The financial year is coming to an end. It means we'll see a whole bunch of policies and adjustments from April 1st. Everything from crayfish, catch limits, and far-mac funding to changes to the living and minimum wages.
Superinootents, working families, students, and beneficiaries are among those who will receive additional support.
On the law in order front, the government's crackdown on drug drivers is set to ramp up, and power bills are expected to increase after the Commerce Commission agreed to let local lines companies charge households and businesses more a couple of years ago.
Today on the front page, NZ Herald Business Editor at Large, Liam Dan is with us to break down what changes are in the works and what it might mean for you and our economy.
So, Liam, a whole bunch of changes to benefits today. Can you run me through a few of them?
Yeah, classic April 1. The stuff that's been announced over the past year or a few months from the government comes into force. Some of the big ones that are going to get noticed are benefits rising.
So, superinootents are going to see some increases. I think something like married couple would qualify for about $50 a fortnight.
You've got changes to the family tax credit.
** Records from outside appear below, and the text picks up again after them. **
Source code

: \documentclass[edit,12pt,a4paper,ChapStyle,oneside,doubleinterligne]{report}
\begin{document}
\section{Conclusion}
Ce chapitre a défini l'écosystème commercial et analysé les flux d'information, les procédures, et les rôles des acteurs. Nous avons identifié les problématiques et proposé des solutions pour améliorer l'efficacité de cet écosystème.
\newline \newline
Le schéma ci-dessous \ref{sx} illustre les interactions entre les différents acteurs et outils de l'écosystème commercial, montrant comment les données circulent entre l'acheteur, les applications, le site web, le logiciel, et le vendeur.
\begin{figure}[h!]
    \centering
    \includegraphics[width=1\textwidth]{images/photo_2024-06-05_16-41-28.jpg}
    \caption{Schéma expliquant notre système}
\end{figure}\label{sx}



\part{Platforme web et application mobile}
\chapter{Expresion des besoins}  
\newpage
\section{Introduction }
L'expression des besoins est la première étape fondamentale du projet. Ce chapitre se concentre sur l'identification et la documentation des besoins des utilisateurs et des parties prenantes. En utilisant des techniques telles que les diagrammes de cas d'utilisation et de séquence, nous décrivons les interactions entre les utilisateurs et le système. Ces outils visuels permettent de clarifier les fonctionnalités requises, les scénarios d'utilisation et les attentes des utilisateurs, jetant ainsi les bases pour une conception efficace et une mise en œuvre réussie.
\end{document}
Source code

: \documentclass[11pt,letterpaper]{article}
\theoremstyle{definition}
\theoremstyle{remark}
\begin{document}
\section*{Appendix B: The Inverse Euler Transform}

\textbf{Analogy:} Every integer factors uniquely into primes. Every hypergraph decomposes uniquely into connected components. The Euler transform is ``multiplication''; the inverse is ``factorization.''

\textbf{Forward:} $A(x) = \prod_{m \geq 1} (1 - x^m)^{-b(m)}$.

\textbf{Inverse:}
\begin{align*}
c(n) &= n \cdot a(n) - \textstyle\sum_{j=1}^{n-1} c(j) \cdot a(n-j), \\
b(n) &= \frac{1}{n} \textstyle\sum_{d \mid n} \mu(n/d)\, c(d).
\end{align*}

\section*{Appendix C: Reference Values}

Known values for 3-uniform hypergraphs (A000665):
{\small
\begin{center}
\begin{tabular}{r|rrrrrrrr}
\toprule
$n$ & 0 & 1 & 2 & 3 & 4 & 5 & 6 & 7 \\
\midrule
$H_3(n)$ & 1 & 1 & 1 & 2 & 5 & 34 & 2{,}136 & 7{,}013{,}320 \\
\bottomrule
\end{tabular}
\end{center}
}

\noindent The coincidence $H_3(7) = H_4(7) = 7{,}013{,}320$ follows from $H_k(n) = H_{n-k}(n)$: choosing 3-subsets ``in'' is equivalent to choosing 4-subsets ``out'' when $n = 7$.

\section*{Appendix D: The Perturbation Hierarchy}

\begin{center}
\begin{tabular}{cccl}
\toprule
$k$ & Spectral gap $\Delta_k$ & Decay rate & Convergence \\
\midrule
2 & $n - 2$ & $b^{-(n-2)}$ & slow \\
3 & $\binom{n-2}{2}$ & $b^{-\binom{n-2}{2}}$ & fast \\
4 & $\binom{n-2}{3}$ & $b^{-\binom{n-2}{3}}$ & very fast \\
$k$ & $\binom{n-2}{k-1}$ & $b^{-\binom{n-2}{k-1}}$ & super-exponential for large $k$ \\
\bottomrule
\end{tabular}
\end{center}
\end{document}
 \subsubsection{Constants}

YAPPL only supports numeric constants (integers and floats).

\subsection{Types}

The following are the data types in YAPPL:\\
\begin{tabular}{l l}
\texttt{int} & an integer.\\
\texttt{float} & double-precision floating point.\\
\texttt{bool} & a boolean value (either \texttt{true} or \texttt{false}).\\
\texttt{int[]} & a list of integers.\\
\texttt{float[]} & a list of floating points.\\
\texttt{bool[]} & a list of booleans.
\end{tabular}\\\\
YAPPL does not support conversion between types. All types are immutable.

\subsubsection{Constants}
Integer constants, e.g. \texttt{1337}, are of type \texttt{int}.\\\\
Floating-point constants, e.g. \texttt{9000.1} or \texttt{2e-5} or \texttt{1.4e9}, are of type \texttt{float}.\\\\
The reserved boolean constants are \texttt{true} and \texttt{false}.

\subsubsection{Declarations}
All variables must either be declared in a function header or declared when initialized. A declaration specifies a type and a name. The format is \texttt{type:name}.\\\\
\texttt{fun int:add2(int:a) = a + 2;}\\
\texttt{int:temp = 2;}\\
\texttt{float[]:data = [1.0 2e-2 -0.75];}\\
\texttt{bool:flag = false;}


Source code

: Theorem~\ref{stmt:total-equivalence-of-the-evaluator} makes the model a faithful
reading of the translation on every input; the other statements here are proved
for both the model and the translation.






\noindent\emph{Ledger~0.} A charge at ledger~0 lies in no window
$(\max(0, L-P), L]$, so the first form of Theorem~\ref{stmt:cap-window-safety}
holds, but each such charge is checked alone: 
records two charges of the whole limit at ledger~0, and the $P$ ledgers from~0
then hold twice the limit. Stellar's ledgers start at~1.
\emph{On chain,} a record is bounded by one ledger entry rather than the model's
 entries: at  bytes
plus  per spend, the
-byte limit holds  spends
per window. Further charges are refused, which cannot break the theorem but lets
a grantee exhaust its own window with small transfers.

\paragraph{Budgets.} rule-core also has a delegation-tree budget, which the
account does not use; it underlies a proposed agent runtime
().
So, that sees eligible families with one child receive an extra $400 a year.
Families with two children, maybe $720 and three children, $1,050. So, if you've got three kids, it's about $20 a week.
Student allowances, if you're lucky enough to get a student allowance, that's $22 a fortnight and beneficiaries, I guess the way this government is, it's never keen to promote the increases in the benefits.
But a single person over 25 on the job seeker support would get $22 extra a fortnight, a couple with children would receive an extra $40 a fortnight on top of the family tax credit.
Those are some quite big changes for those people that they affect. This is going to be a theme of what we talk about today, but you can bet that's being eaten up by inflation and oil costs right now.
Well, this is something that happens every year, right? Is the government actually, you know, has to do this? Can they take credit for it?
I think in a weird sort of way, they're probably kind of taking credit for not doing as much as they have in the past.
They're doing the bare minimum. Yeah. So, yeah, the government kind of does this every year. The other one that is in there that's a sort of an annual thing is a change to the minimum wage.
So, and so the minimum wage goes up by 2% to 23.95 an hour. That's not a huge increase to a percent. It's below inflation.
So, in a way, I think in terms of this government and Nicola Willis, the finance minister trying to present themselves as very fiscally responsible and not having money to spend, yeah, the credit they're taking is for not splashing out.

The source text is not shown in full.